(Data entries)
———
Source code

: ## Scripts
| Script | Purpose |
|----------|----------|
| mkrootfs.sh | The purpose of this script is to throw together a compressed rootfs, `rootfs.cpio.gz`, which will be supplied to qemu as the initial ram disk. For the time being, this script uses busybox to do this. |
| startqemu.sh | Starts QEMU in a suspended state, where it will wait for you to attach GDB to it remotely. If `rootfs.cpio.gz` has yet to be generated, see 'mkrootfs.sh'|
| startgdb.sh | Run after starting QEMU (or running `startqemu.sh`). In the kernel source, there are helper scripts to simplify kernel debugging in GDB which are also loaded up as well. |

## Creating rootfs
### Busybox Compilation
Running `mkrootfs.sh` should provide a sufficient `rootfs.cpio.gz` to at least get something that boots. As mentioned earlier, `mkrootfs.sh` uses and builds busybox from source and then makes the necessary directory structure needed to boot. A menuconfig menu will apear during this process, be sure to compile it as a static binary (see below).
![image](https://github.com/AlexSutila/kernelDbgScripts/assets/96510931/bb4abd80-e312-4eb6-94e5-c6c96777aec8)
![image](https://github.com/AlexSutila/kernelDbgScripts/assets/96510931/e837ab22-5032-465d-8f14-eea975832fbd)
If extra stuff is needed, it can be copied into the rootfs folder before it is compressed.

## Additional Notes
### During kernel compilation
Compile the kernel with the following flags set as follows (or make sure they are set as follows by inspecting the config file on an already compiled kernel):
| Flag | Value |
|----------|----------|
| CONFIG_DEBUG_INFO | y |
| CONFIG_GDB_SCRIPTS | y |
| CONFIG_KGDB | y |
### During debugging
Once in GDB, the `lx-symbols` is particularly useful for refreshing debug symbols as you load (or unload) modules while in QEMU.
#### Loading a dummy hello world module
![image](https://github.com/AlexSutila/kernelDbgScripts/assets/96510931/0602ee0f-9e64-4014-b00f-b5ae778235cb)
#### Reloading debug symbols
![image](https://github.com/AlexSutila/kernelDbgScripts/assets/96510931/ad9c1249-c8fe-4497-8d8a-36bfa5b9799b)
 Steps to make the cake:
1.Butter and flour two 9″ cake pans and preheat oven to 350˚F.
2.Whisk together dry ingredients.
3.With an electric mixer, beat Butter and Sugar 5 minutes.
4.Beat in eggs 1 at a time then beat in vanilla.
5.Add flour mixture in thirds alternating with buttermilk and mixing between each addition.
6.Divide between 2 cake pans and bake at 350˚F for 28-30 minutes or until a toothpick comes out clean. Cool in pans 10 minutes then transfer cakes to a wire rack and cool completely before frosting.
———
Repeat the data in full, exactly as supplied.

Source code

: ## Scripts
| Script | Purpose |
|----------|----------|
| mkrootfs.sh | The purpose of this script is to throw together a compressed rootfs, `rootfs.cpio.gz`, which will be supplied to qemu as the initial ram disk. For the time being, this script uses busybox to do this. |
| startqemu.sh | Starts QEMU in a suspended state, where it will wait for you to attach GDB to it remotely. If `rootfs.cpio.gz` has yet to be generated, see 'mkrootfs.sh'|
| startgdb.sh | Run after starting QEMU (or running `startqemu.sh`). In the kernel source, there are helper scripts to simplify kernel debugging in GDB which are also loaded up as well. |

## Creating rootfs
### Busybox Compilation
Running `mkrootfs.sh` should provide a sufficient `rootfs.cpio.gz` to at least get something that boots. As mentioned earlier, `mkrootfs.sh` uses and builds busybox from source and then makes the necessary directory structure needed to boot. A menuconfig menu will apear during this process, be sure to compile it as a static binary (see below).
![image](https://github.com/AlexSutila/kernelDbgScripts/assets/96510931/bb4abd80-e312-4eb6-94e5-c6c96777aec8)
![image](https://github.com/AlexSutila/kernelDbgScripts/assets/96510931/e837ab22-5032-465d-8f14-eea975832fbd)
If extra stuff is needed, it can be copied into the rootfs folder before it is compressed.

## Additional Notes
### During kernel compilation
Compile the kernel with the following flags set as follows (or make sure they are set as follows by inspecting the config file on an already compiled kernel):
| Flag | Value |
|----------|----------|
| CONFIG_DEBUG_INFO | y |
| CONFIG_GDB_SCRIPTS | y |
| CONFIG_KGDB | y |
### During debugging
Once in GDB, the `lx-symbols` is particularly useful for refreshing debug symbols as you load (or unload) modules while in QEMU.
#### Loading a dummy hello world module
![image](https://github.com/AlexSutila/kernelDbgScripts/assets/96510931/0602ee0f-9e64-4014-b00f-b5ae778235cb)
#### Reloading debug symbols
![image](https://github.com/AlexSutila/kernelDbgScripts/assets/96510931/ad9c1249-c8fe-4497-8d8a-36bfa5b9799b)
 Steps to make the cake:
1.Butter and flour two 9″ cake pans and preheat oven to 350˚F.
2.Whisk together dry ingredients.
3.With an electric mixer, beat Butter and Sugar 5 minutes.
4.Beat in eggs 1 at a time then beat in vanilla.
5.Add flour mixture in thirds alternating with buttermilk and mixing between each addition.
6.Divide between 2 cake pans and bake at 350˚F for 28-30 minutes or until a toothpick comes out clean. Cool in pans 10 minutes then transfer cakes to a wire rack and cool completely before frosting.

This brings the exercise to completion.